Qui a vu l’entretien de Lilian Lepère sur le plateau du journal de France 2 lundi dernier 12 janvier, a rencontré la vraie force, non pas celle des meurtriers armés de Kalachnikovs, tirant sur des hommes et des femmes désarmés. Non, celle du courage, de la modestie, de ce que David Pujadas, le recevant ce soir là, appellera : un homme habité par un supplément d’âme. Lilian Lepère, l’employé de l’imprimerie, caché pendant huit heures, dans un placard sous l’évier de cuisine, racontera ce qu’il a vécu, mais surtout remerciera son patron. Celui qui s’avancera vers les islamistes armés pour lui donner le temps de se cacher, s’exposant, au delà probablement de tout rationalisme, à être le courage incarné, celui qui bannit toutes formes de soumission. Lilian remerciera encore les membres du GIGN et du Raid, les policiers qui exposent leurs vies pour nous protéger. Moi, j’agissais pour moi, eux pour moi!

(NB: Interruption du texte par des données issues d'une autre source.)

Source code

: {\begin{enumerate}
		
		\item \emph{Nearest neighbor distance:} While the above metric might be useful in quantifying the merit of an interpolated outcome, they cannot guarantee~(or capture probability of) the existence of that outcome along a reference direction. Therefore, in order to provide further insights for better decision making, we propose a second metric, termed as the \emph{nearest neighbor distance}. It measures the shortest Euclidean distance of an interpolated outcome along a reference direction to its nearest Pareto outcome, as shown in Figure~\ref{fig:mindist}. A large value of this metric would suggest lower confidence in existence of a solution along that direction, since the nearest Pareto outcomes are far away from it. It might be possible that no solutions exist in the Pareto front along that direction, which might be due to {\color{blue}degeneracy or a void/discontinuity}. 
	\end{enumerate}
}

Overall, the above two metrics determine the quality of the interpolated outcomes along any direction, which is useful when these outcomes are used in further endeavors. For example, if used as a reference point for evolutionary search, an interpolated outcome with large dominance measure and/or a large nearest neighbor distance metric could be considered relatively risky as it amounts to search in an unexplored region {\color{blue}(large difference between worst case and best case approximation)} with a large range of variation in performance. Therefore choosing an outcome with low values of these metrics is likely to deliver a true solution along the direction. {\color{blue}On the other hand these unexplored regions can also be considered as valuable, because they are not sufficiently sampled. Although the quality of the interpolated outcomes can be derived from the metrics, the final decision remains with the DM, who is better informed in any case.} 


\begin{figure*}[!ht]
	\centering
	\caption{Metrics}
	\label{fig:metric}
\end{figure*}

Ce courage fût encore celui des deux jeunes juifs de l’hypercasher, tués alors qu’ils se jetaient sur l’arme posée sur la table, devant eux, par Coulibaly. J’espère qu’il n’est pas mort pour rien, demande l’épouse du garde du corps de Charb, devant sa tombe? Pas morts pour rien! Eux aussi ne voulaient pas êtres des victimes sans se défendre, sans défendre ceux qui les entouraient. Geste oublié dans notre société si faible qu’elle ne réagit pas dans le métro devant l’agression d’un autre. Geste transformant notre regard sur nous-mêmes. Oui, la peur nous tuera plus sûrement que l’affirmation devant le danger. Et la Marche de ce dimanche 11 janvier fût celle d’un Peuple qui redécouvrait le courage, la nécessité du courage. Qui savait qu’il marchait pour ces valeurs. Refus de la peur, dans ces moments ou beaucoup savait qu’il y avait un risque dans les rangs même de cette marche. Ce fût un moment inoubliable. Ce silence rompu simplement par des salves d’applaudissements, roulant par vagues au-dessus de nous, lancées par quelque mouvement spontané, là aussi au-dessus de tout raisonnement.

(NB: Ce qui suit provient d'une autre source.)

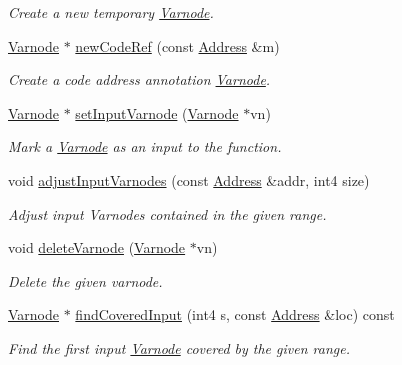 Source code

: \begin{DoxyCompactItemize}
\begin{DoxyCompactList}\small\item\em Create a new {\itshape temporary} \mbox{\hyperlink{class_varnode}{Varnode}}. \end{DoxyCompactList}\item 
\mbox{\hyperlink{class_varnode}{Varnode}} $\ast$ \mbox{\hyperlink{class_funcdata_a24e80f56ef371a0010a9e67ae8510086}{new\+Code\+Ref}} (const \mbox{\hyperlink{class_address}{Address}} \&m)
\begin{DoxyCompactList}\small\item\em Create a code address {\itshape annotation} \mbox{\hyperlink{class_varnode}{Varnode}}. \end{DoxyCompactList}\item 
\mbox{\hyperlink{class_varnode}{Varnode}} $\ast$ \mbox{\hyperlink{class_funcdata_a84a9880613a03f3aea65acf3dd1343d6}{set\+Input\+Varnode}} (\mbox{\hyperlink{class_varnode}{Varnode}} $\ast$vn)
\begin{DoxyCompactList}\small\item\em Mark a \mbox{\hyperlink{class_varnode}{Varnode}} as an input to the function. \end{DoxyCompactList}\item 
void \mbox{\hyperlink{class_funcdata_a35c51952540dbda3f11962b22c3064a3}{adjust\+Input\+Varnodes}} (const \mbox{\hyperlink{class_address}{Address}} \&addr, int4 size)
\begin{DoxyCompactList}\small\item\em Adjust input Varnodes contained in the given range. \end{DoxyCompactList}\item 
void \mbox{\hyperlink{class_funcdata_aa8657c4c04279316593adc6d2f389be5}{delete\+Varnode}} (\mbox{\hyperlink{class_varnode}{Varnode}} $\ast$vn)
\begin{DoxyCompactList}\small\item\em Delete the given varnode. \end{DoxyCompactList}\item 
\mbox{\hyperlink{class_varnode}{Varnode}} $\ast$ \mbox{\hyperlink{class_funcdata_a8fa3242779be4a766a37227deb728836}{find\+Covered\+Input}} (int4 s, const \mbox{\hyperlink{class_address}{Address}} \&loc) const
\begin{DoxyCompactList}\small\item\em Find the first input \mbox{\hyperlink{class_varnode}{Varnode}} covered by the given range. \end{DoxyCompactList}\item 

\end{DoxyCompactItemize}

Le courage, ce mélange d’instinct et de réflexion, qui fait agir.
« Ce n’est pas l’Islam. Ce ne sont pas des musulmans. L’islam est une religion d’amour. » Cette réaction d’imams, ou de musulmans de la rue, m’a interloqué. Toutes les religions ne sont-elles pas d’amour?Et pourtant ne sont-elles pas TOUTES aussi marquées par la violence? Dès son origine, au nom de l‘Islam , les cavaliers arabes, armés de cimeterres, ne se sont-ils pas lancés à la conquête de peuples et de territoires autres. Avec succès, puisqu’ils ne furent arrêtés à Poitiers qu’à peine moins un siècle après le début de leur guerre sainte ( djihad). Soumettant sur leur passage et convertissant à l’Islam, animistes et chrétiens d’Afrique du nord. Les mêmes, toujours au nom de l’Islam, ne développèrent-ils pas, dès le VIII siècle, l’esclavage des noirs, y réduisant à celui-ci plus de vingt millions d’africains tout au long de ces siècles. Deux fois plus que l’esclavage occidental! Aujourd’hui Olivier Rolin, dans le Monde des Livres, pose justement la question de l’ensemble du monde musulman en guerre contre les autres, et entre lui. Partout, des millions de musulmans se battent, au Nigeria, en Libye, en Algérie, en Syrie, en Irak, au Yémen, au Pakistan…Et maintenant en Europe.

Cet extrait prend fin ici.